Activity » Without leaving out a single line, copy the records exactly.

Task material: Begin

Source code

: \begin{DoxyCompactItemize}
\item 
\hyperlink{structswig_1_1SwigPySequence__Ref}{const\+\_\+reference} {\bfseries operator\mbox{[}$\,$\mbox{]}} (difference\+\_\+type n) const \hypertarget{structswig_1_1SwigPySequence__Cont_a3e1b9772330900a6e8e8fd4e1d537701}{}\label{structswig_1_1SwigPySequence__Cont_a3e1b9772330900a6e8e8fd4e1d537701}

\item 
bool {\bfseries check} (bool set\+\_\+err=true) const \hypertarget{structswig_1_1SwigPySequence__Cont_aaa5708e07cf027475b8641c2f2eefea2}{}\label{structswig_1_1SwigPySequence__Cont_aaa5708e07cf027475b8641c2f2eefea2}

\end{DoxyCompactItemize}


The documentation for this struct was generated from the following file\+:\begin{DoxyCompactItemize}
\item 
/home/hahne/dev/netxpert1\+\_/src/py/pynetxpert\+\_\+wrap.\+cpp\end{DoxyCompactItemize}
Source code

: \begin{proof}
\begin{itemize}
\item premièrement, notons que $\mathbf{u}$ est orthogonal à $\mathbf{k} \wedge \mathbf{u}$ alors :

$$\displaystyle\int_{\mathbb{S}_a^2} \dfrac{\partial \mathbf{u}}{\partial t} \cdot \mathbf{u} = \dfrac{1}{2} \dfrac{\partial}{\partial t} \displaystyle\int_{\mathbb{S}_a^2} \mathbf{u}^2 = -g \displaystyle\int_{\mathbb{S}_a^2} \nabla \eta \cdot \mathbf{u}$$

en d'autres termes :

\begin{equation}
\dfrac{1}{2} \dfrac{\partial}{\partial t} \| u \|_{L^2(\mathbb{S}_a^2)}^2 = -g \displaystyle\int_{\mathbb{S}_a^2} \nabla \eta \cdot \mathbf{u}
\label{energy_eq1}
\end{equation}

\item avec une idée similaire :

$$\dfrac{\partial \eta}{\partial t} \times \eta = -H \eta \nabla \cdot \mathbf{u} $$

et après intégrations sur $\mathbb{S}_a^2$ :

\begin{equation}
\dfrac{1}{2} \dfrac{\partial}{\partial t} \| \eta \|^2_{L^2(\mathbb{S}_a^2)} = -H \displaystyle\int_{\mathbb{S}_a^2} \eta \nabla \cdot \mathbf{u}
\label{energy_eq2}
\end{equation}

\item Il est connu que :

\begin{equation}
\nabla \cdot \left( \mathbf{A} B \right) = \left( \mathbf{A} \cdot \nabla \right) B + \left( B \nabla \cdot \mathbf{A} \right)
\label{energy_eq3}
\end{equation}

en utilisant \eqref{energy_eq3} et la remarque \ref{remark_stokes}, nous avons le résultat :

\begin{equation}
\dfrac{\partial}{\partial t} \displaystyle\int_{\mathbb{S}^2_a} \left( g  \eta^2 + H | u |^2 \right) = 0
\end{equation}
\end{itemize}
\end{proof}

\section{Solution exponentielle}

Task material: End

Result of this exercise »
Source code

: \begin{DoxyCompactItemize}
\item 
\hyperlink{structswig_1_1SwigPySequence__Ref}{const\+\_\+reference} {\bfseries operator\mbox{[}$\,$\mbox{]}} (difference\+\_\+type n) const \hypertarget{structswig_1_1SwigPySequence__Cont_a3e1b9772330900a6e8e8fd4e1d537701}{}\label{structswig_1_1SwigPySequence__Cont_a3e1b9772330900a6e8e8fd4e1d537701}

\item 
bool {\bfseries check} (bool set\+\_\+err=true) const \hypertarget{structswig_1_1SwigPySequence__Cont_aaa5708e07cf027475b8641c2f2eefea2}{}\label{structswig_1_1SwigPySequence__Cont_aaa5708e07cf027475b8641c2f2eefea2}

\end{DoxyCompactItemize}


The documentation for this struct was generated from the following file\+:\begin{DoxyCompactItemize}
\item 
/home/hahne/dev/netxpert1\+\_/src/py/pynetxpert\+\_\+wrap.\+cpp\end{DoxyCompactItemize}
Source code

: \begin{proof}
\begin{itemize}
\item premièrement, notons que $\mathbf{u}$ est orthogonal à $\mathbf{k} \wedge \mathbf{u}$ alors :

$$\displaystyle\int_{\mathbb{S}_a^2} \dfrac{\partial \mathbf{u}}{\partial t} \cdot \mathbf{u} = \dfrac{1}{2} \dfrac{\partial}{\partial t} \displaystyle\int_{\mathbb{S}_a^2} \mathbf{u}^2 = -g \displaystyle\int_{\mathbb{S}_a^2} \nabla \eta \cdot \mathbf{u}$$

en d'autres termes :

\begin{equation}
\dfrac{1}{2} \dfrac{\partial}{\partial t} \| u \|_{L^2(\mathbb{S}_a^2)}^2 = -g \displaystyle\int_{\mathbb{S}_a^2} \nabla \eta \cdot \mathbf{u}
\label{energy_eq1}
\end{equation}

\item avec une idée similaire :

$$\dfrac{\partial \eta}{\partial t} \times \eta = -H \eta \nabla \cdot \mathbf{u} $$

et après intégrations sur $\mathbb{S}_a^2$ :

\begin{equation}
\dfrac{1}{2} \dfrac{\partial}{\partial t} \| \eta \|^2_{L^2(\mathbb{S}_a^2)} = -H \displaystyle\int_{\mathbb{S}_a^2} \eta \nabla \cdot \mathbf{u}
\label{energy_eq2}
\end{equation}

\item Il est connu que :

\begin{equation}
\nabla \cdot \left( \mathbf{A} B \right) = \left( \mathbf{A} \cdot \nabla \right) B + \left( B \nabla \cdot \mathbf{A} \right)
\label{energy_eq3}
\end{equation}

en utilisant \eqref{energy_eq3} et la remarque \ref{remark_stokes}, nous avons le résultat :

\begin{equation}
\dfrac{\partial}{\partial t} \displaystyle\int_{\mathbb{S}^2_a} \left( g  \eta^2 + H | u |^2 \right) = 0
\end{equation}
\end{itemize}
\end{proof}

\section{Solution exponentielle}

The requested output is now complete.